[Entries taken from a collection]
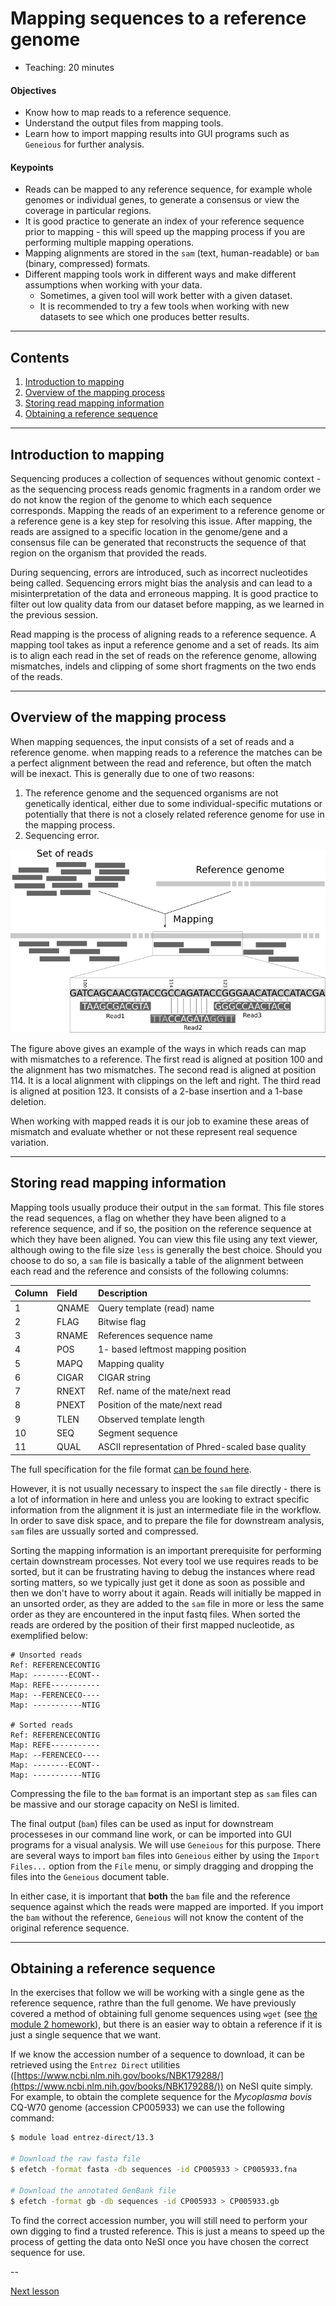 # Mapping sequences to a reference genome

* Teaching: 20 minutes

#### Objectives

* Know how to map reads to a reference sequence.
* Understand the output files from mapping tools.
* Learn how to import mapping results into GUI programs such as `Geneious` for further analysis.

#### Keypoints

* Reads can be mapped to any reference sequence, for example whole genomes or individual genes, to generate a consensus or view the coverage in particular regions.
* It is good practice to generate an index of your reference sequence prior to mapping - this will speed up the mapping process if you are performing multiple mapping operations.
* Mapping alignments are stored in the `sam` (text, human-readable) or `bam` (binary, compressed) formats.
* Different mapping tools work in different ways and make different assumptions when working with your data.
  * Sometimes, a given tool will work better with a given dataset.
  * It is recommended to try a few tools when working with new datasets to see which one produces better results.

---

## Contents

1. [Introduction to mapping](#introduction-to-mapping)
1. [Overview of the mapping process](#overview-of-the-mapping-process)
1. [Storing read mapping information](#storing-read-mapping-information)
1. [Obtaining a reference sequence](#obtaining-a-reference-sequence)

---

## Introduction to mapping

Sequencing produces a collection of sequences without genomic context - as the sequencing process reads genomic fragments in a random order we do not know the region of the genome to which each sequence corresponds. Mapping the reads of an experiment to a reference genome or a reference gene is a key step for resolving this issue. After mapping, the reads are assigned to a specific location in the genome/gene and a consensus file can be generated that reconstructs the sequence of that region on the organism that provided the reads.

During sequencing, errors are introduced, such as incorrect nucleotides being called. Sequencing errors might bias the analysis and can lead to a misinterpretation of the data and erroneous mapping. It is good practice to filter out low quality data from our dataset before mapping, as we learned in the previous session.

Read mapping is the process of aligning reads to a reference sequence. A mapping tool takes as input a reference genome and a set of reads. Its aim is to align each read in the set of reads on the reference genome, allowing mismatches, indels and clipping of some short fragments on the two ends of the reads.

---

## Overview of the mapping process

When mapping sequences, the input consists of a set of reads and a reference genome. when mapping reads to a reference the matches can be a perfect alignment between the read and reference, but often the match will be inexact. This is generally due to one of two reasons:

1. The reference genome and the sequenced organisms are not genetically identical, either due to some individual-specific mutations or potentially that there is not a closely related reference genome for use in the mapping process.
1. Sequencing error.

![Mapping overview](../img/03_mapping.png)

The figure above gives an example of the ways in which reads can map with mismatches to a reference. The first read is aligned at position 100 and the alignment has two mismatches. The second read is aligned at position 114. It is a local alignment with clippings on the left and right. The third read is aligned at position 123. It consists of a 2-base insertion and a 1-base deletion.

When working with mapped reads it is our job to examine these areas of mismatch and evaluate whether or not these represent real sequence variation.

---

## Storing read mapping information

Mapping tools usually produce their output in the `sam` format. This file stores the read sequences, a flag on whether they have been aligned to a reference sequence, and if so, the position on the reference sequence at which they have been aligned. You can view this file using any text viewer, although owing to the file size `less` is generally the best choice. Should you choose to do so, a `sam` file is basically a table of the alignment between each read and the reference and consists of the following columns:

|Column|Field|Description|
|:---|:---|:---|
|1|QNAME|Query template (read) name|
|2|FLAG|Bitwise flag|
|3|RNAME|References sequence name|
|4|POS|1- based leftmost mapping position|
|5|MAPQ|Mapping quality|
|6|CIGAR|CIGAR string|
|7|RNEXT|Ref. name of the mate/next read|
|8|PNEXT|Position of the mate/next read|
|9|TLEN|Observed template length|
|10|SEQ|Segment sequence|
|11|QUAL|ASCII representation of Phred-scaled base quality|

The full specification for the file format [can be found here](https://samtools.github.io/hts-specs/SAMv1.pdf).

However, it is not usually necessary to inspect the `sam` file directly - there is a lot of information in here and unless you are looking to extract specific information from the alignment it is just an intermediate file in the workflow. In order to save disk space, and to prepare the file for downstream analysis, `sam` files are ussually sorted and compressed.

Sorting the mapping information is an important prerequisite for performing certain downstream processes. Not every tool we use requires reads to be sorted, but it can be frustrating having to debug the instances where read sorting matters, so we typically just get it done as soon as possible and then we don't have to worry about it again. Reads will initially be mapped in an unsorted order, as they are added to the `sam` file in more or less the same order as they are encountered in the input fastq files. When sorted the reads are ordered by the position of their first mapped nucleotide, as exemplified below:

```
# Unsorted reads
Ref: REFERENCECONTIG
Map: --------ECONT--
Map: REFE-----------
Map: --FERENCECO----
Map: -----------NTIG

# Sorted reads
Ref: REFERENCECONTIG
Map: REFE-----------
Map: --FERENCECO----
Map: --------ECONT--
Map: -----------NTIG
```

Compressing the file to the `bam` format is an important step as `sam` files can be massive and our storage capacity on NeSI is limited.

The final output (`bam`) files can be used as input for downstream processeses in our command line work, or can be imported into GUI programs for a visual analysis. We will use `Geneious` for this purpose. There are several ways to import `bam` files into `Geneious` either by using the `Import Files...` option from the `File` menu, or simply dragging and dropping the files into the `Geneious` document table.

In either case, it is important that **both** the `bam` file and the reference sequence against which the reads were mapped are imported. If you import the `bam` without the reference, `Geneious` will not know the content of the original reference sequence.

---

## Obtaining a reference sequence

In the exercises that follow we will be working with a single gene as the reference sequence, rathre than the full genome. We have previously covered a method of obtaining full genome sequences using `wget` (see [the module 2 homework]()), but there is an easier way to obtain a reference if it is just a single sequence that we want.

If we know the accession number of a sequence to download, it can be retrieved using the `Entrez Direct` utilities ([https://www.ncbi.nlm.nih.gov/books/NBK179288/](https://www.ncbi.nlm.nih.gov/books/NBK179288/)) on NeSI quite simply. For example, to obtain the complete sequence for the *Mycoplasma bovis* CQ-W70 genome (accession CP005933) we can use the following command: 

```bash
$ module load entrez-direct/13.3

# Download the raw fasta file
$ efetch -format fasta -db sequences -id CP005933 > CP005933.fna

# Download the annotated GenBank file
$ efetch -format gb -db sequences -id CP005933 > CP005933.gb
```

To find the correct accession number, you will still need to perform your own digging to find a trusted reference. This is just a means to speed up the process of getting the data onto NeSI once you have chosen the correct sequence for use.

--

[Next lesson](02-illlumina-mapping.md)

WORK INSTRUCTION -
Without including any pictures, reproduce the data exactly.

EXERCISE RESPONSE -
 # Mapping sequences to a reference genome

* Teaching: 20 minutes

#### Objectives

* Know how to map reads to a reference sequence.
* Understand the output files from mapping tools.
* Learn how to import mapping results into GUI programs such as `Geneious` for further analysis.

#### Keypoints

* Reads can be mapped to any reference sequence, for example whole genomes or individual genes, to generate a consensus or view the coverage in particular regions.
* It is good practice to generate an index of your reference sequence prior to mapping - this will speed up the mapping process if you are performing multiple mapping operations.
* Mapping alignments are stored in the `sam` (text, human-readable) or `bam` (binary, compressed) formats.
* Different mapping tools work in different ways and make different assumptions when working with your data.
  * Sometimes, a given tool will work better with a given dataset.
  * It is recommended to try a few tools when working with new datasets to see which one produces better results.

---

## Contents

1. [Introduction to mapping](#introduction-to-mapping)
1. [Overview of the mapping process](#overview-of-the-mapping-process)
1. [Storing read mapping information](#storing-read-mapping-information)
1. [Obtaining a reference sequence](#obtaining-a-reference-sequence)

---

## Introduction to mapping

Sequencing produces a collection of sequences without genomic context - as the sequencing process reads genomic fragments in a random order we do not know the region of the genome to which each sequence corresponds. Mapping the reads of an experiment to a reference genome or a reference gene is a key step for resolving this issue. After mapping, the reads are assigned to a specific location in the genome/gene and a consensus file can be generated that reconstructs the sequence of that region on the organism that provided the reads.

During sequencing, errors are introduced, such as incorrect nucleotides being called. Sequencing errors might bias the analysis and can lead to a misinterpretation of the data and erroneous mapping. It is good practice to filter out low quality data from our dataset before mapping, as we learned in the previous session.

Read mapping is the process of aligning reads to a reference sequence. A mapping tool takes as input a reference genome and a set of reads. Its aim is to align each read in the set of reads on the reference genome, allowing mismatches, indels and clipping of some short fragments on the two ends of the reads.

---

## Overview of the mapping process

When mapping sequences, the input consists of a set of reads and a reference genome. when mapping reads to a reference the matches can be a perfect alignment between the read and reference, but often the match will be inexact. This is generally due to one of two reasons:

1. The reference genome and the sequenced organisms are not genetically identical, either due to some individual-specific mutations or potentially that there is not a closely related reference genome for use in the mapping process.
1. Sequencing error.

![Mapping overview](../img/03_mapping.png)

The figure above gives an example of the ways in which reads can map with mismatches to a reference. The first read is aligned at position 100 and the alignment has two mismatches. The second read is aligned at position 114. It is a local alignment with clippings on the left and right. The third read is aligned at position 123. It consists of a 2-base insertion and a 1-base deletion.

When working with mapped reads it is our job to examine these areas of mismatch and evaluate whether or not these represent real sequence variation.

---

## Storing read mapping information

Mapping tools usually produce their output in the `sam` format. This file stores the read sequences, a flag on whether they have been aligned to a reference sequence, and if so, the position on the reference sequence at which they have been aligned. You can view this file using any text viewer, although owing to the file size `less` is generally the best choice. Should you choose to do so, a `sam` file is basically a table of the alignment between each read and the reference and consists of the following columns:

|Column|Field|Description|
|:---|:---|:---|
|1|QNAME|Query template (read) name|
|2|FLAG|Bitwise flag|
|3|RNAME|References sequence name|
|4|POS|1- based leftmost mapping position|
|5|MAPQ|Mapping quality|
|6|CIGAR|CIGAR string|
|7|RNEXT|Ref. name of the mate/next read|
|8|PNEXT|Position of the mate/next read|
|9|TLEN|Observed template length|
|10|SEQ|Segment sequence|
|11|QUAL|ASCII representation of Phred-scaled base quality|

The full specification for the file format [can be found here](https://samtools.github.io/hts-specs/SAMv1.pdf).

However, it is not usually necessary to inspect the `sam` file directly - there is a lot of information in here and unless you are looking to extract specific information from the alignment it is just an intermediate file in the workflow. In order to save disk space, and to prepare the file for downstream analysis, `sam` files are ussually sorted and compressed.

Sorting the mapping information is an important prerequisite for performing certain downstream processes. Not every tool we use requires reads to be sorted, but it can be frustrating having to debug the instances where read sorting matters, so we typically just get it done as soon as possible and then we don't have to worry about it again. Reads will initially be mapped in an unsorted order, as they are added to the `sam` file in more or less the same order as they are encountered in the input fastq files. When sorted the reads are ordered by the position of their first mapped nucleotide, as exemplified below:

```
# Unsorted reads
Ref: REFERENCECONTIG
Map: --------ECONT--
Map: REFE-----------
Map: --FERENCECO----
Map: -----------NTIG

# Sorted reads
Ref: REFERENCECONTIG
Map: REFE-----------
Map: --FERENCECO----
Map: --------ECONT--
Map: -----------NTIG
```

Compressing the file to the `bam` format is an important step as `sam` files can be massive and our storage capacity on NeSI is limited.

The final output (`bam`) files can be used as input for downstream processeses in our command line work, or can be imported into GUI programs for a visual analysis. We will use `Geneious` for this purpose. There are several ways to import `bam` files into `Geneious` either by using the `Import Files...` option from the `File` menu, or simply dragging and dropping the files into the `Geneious` document table.

In either case, it is important that **both** the `bam` file and the reference sequence against which the reads were mapped are imported. If you import the `bam` without the reference, `Geneious` will not know the content of the original reference sequence.

---

## Obtaining a reference sequence

In the exercises that follow we will be working with a single gene as the reference sequence, rathre than the full genome. We have previously covered a method of obtaining full genome sequences using `wget` (see [the module 2 homework]()), but there is an easier way to obtain a reference if it is just a single sequence that we want.

If we know the accession number of a sequence to download, it can be retrieved using the `Entrez Direct` utilities ([https://www.ncbi.nlm.nih.gov/books/NBK179288/](https://www.ncbi.nlm.nih.gov/books/NBK179288/)) on NeSI quite simply. For example, to obtain the complete sequence for the *Mycoplasma bovis* CQ-W70 genome (accession CP005933) we can use the following command: 

```bash
$ module load entrez-direct/13.3

# Download the raw fasta file
$ efetch -format fasta -db sequences -id CP005933 > CP005933.fna

# Download the annotated GenBank file
$ efetch -format gb -db sequences -id CP005933 > CP005933.gb
```

To find the correct accession number, you will still need to perform your own digging to find a trusted reference. This is just a means to speed up the process of getting the data onto NeSI once you have chosen the correct sequence for use.

--

[Next lesson](02-illlumina-mapping.md)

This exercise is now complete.